While Canada’s housing market remains highly vulnerable, conditions of overvaluation are slowing overall, according to Canada Mortgage and Housing Corporation (CMHC)’s most recent Housing Market Assessment (HMA).
Although overvaluation is still detected in Vancouver, Victoria, Toronto and Hamilton, home prices are moving closer to levels supported by housing market fundamentals, including income, mortgage rates and population. However, these markets continue to display a high degree of vulnerability.
CMHC releases HMAs on a quarterly basis to provide Canadians with both expert and impartial insight and analysis, based on the best data available in the country. CMHC defines vulnerability as imbalances in the housing market, which occur when overbuilding, overvaluation, overheating and price acceleration – or any combination thereof – depart significantly from historical averages.
Results are based on data as of the end of June 2018 and market intelligence as of the end of September 2018. This national report assesses the housing market at the national level and provides summary assessment results for 15 Census Metropolitan Areas (CMAs).
- Nationally, the moderate rating of overvaluation is maintained as a longer period of improved alignment between home prices and fundamentals is necessary for overvaluation to be revised to low.
- Evidence of overbuilding remains high in Edmonton, Calgary, Saskatoon and Regina, so they continue to receive a moderate degree of vulnerability in the overall assessment.
- Ottawa, Quebec City, Moncton, Halifax and St. John’s all sustained a low degree of overall vulnerability, as home prices continue to follow the path of fundamentals.
- Montreal’s resale market is close to overheating, reports CMHC. This creates significant upward pressure on home prices as a result of a sharp tightening between supply and demand.
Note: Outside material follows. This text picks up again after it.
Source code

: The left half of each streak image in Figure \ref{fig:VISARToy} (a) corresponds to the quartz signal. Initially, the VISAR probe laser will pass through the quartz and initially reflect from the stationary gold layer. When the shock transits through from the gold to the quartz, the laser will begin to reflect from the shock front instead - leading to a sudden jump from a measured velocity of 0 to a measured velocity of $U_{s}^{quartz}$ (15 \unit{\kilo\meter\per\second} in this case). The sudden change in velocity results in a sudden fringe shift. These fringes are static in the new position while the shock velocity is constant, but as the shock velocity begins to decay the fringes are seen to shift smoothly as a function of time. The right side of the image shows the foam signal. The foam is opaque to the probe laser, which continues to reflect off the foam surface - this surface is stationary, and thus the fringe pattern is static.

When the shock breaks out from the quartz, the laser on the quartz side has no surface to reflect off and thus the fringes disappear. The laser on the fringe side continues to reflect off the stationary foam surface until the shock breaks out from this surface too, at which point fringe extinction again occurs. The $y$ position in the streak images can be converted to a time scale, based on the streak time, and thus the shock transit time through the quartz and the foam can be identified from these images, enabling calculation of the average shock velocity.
- In Winnipeg, evidence of overbuilding as well as overall vulnerability grew from low to moderate, reflecting increases in the inventory of newly completed units that remain unsold.
“For the ninth consecutive quarter, there continues to be a high degree of overall vulnerability at the national level, however, we are seeing conditions of overvaluation easing for Canada as a whole,” said Bob Dugan, CMHC’s chief economist, in a press release. “Tighter mortgage rules, rising interest rates and weaker growth in inflation-adjusted personal disposable income – likely lead to reduced demand for housing, resulting in the decline of house prices.”